A ‘Big Four’ financial services firm has said the offer of US$7.75 per share from Republic Bank Trinidad and Tobago (Barbados) Ltd to buy out Cayman National Bank is “inadequate”.
KPMG delivered its verdict on the US$82 million deal after parent company Cayman National Corporation asked the firm to give a “fairness opinion” on the bid by Republic Bank, a subsidiary of Trinidad-based Republic Financial Holdings Ltd.
The Bahamas office of KPMG, which carried out the review, said, “KPMG is of the opinion that, as of the opinion date, the consideration under the offer is inadequate from a financial point of view to the offerees.”
Cayman National added in a directors’ circular to affected shareholders, “While the offer price offers certainty, it is arguably not compelling.”
The Cayman bank said that the trading price of shares had ranged between US$4.75 to US$9.95 over the past two years.
The offer for the outstanding 10.59 million ordinary shares is a premium of about US$0.85 on the bank’s share price on 14 May, the last trading day before the deal was proposed.
The news came as a split over the offer was revealed to have opened among directors of the Cayman bank, which is already almost 75% owned by Republic Financial Holdings Ltd.
Five of the directors signalled they would sell part of their shareholding, but three, including the biggest individual shareholder on the board, prominent Cayman businessman Clarence Flowers Jr., have rejected the offer.
Directors of the bank have to hold at least 999 shares to retain their seats on the board.

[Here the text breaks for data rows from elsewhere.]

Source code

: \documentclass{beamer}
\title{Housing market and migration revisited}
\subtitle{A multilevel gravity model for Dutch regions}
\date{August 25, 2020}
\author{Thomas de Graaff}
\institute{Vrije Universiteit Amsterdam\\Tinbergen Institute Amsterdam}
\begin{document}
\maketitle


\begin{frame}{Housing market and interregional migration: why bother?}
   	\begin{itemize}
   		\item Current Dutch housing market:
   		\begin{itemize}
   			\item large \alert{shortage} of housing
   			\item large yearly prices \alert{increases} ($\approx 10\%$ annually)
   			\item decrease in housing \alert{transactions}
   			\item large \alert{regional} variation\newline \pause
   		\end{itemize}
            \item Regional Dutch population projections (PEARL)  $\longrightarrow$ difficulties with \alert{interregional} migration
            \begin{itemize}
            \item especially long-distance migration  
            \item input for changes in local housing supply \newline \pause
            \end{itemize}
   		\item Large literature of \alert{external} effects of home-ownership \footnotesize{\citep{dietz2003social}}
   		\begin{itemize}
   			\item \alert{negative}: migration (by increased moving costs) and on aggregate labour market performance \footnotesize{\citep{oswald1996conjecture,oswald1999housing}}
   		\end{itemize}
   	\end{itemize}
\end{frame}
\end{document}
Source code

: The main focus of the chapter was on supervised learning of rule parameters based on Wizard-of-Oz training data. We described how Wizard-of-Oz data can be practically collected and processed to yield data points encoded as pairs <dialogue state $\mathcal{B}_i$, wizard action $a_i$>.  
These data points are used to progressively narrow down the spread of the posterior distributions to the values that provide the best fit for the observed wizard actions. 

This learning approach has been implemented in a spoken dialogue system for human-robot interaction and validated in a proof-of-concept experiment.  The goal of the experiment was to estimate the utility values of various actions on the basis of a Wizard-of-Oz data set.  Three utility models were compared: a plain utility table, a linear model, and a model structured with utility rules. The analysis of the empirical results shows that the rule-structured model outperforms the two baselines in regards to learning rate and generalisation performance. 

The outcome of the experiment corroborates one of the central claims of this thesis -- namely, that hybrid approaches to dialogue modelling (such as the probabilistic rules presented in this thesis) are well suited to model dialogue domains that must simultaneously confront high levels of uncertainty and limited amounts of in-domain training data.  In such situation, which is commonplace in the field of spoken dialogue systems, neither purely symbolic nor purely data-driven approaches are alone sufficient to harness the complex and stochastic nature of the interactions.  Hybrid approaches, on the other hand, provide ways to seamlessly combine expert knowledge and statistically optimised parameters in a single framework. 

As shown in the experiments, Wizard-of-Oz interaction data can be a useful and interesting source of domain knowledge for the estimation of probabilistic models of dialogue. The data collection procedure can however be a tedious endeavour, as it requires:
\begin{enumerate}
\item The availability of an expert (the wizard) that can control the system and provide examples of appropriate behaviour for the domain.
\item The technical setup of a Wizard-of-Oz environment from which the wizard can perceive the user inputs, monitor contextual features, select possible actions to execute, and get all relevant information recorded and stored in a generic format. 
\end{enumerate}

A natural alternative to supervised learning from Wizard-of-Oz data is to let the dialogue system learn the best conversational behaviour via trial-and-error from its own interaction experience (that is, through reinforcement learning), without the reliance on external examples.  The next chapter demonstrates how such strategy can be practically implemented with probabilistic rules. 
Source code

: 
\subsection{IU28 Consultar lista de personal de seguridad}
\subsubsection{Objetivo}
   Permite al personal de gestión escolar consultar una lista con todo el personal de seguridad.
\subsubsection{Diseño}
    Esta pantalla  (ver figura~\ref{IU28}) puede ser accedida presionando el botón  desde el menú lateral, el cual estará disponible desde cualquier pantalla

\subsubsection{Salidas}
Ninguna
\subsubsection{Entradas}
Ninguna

Two directors, Nigel Baptiste, also the CEO and president of the Republic group, and Richard Sammy, agreed to sell 131 of their shares each, which would leave them with the 999 minimum required to retain a seat on the board.
Republic Bank said it would continue the business of Cayman National and retain the present board. It pledged that the board would continue to have a majority of Caymanians “at all times”.
Republic Bank also plans to delist Cayman National Corporation from the Cayman Islands Stock Exchange.
The directors’ circular on the takeover bid outlined this intention among the pros and cons of the offer for shareholders.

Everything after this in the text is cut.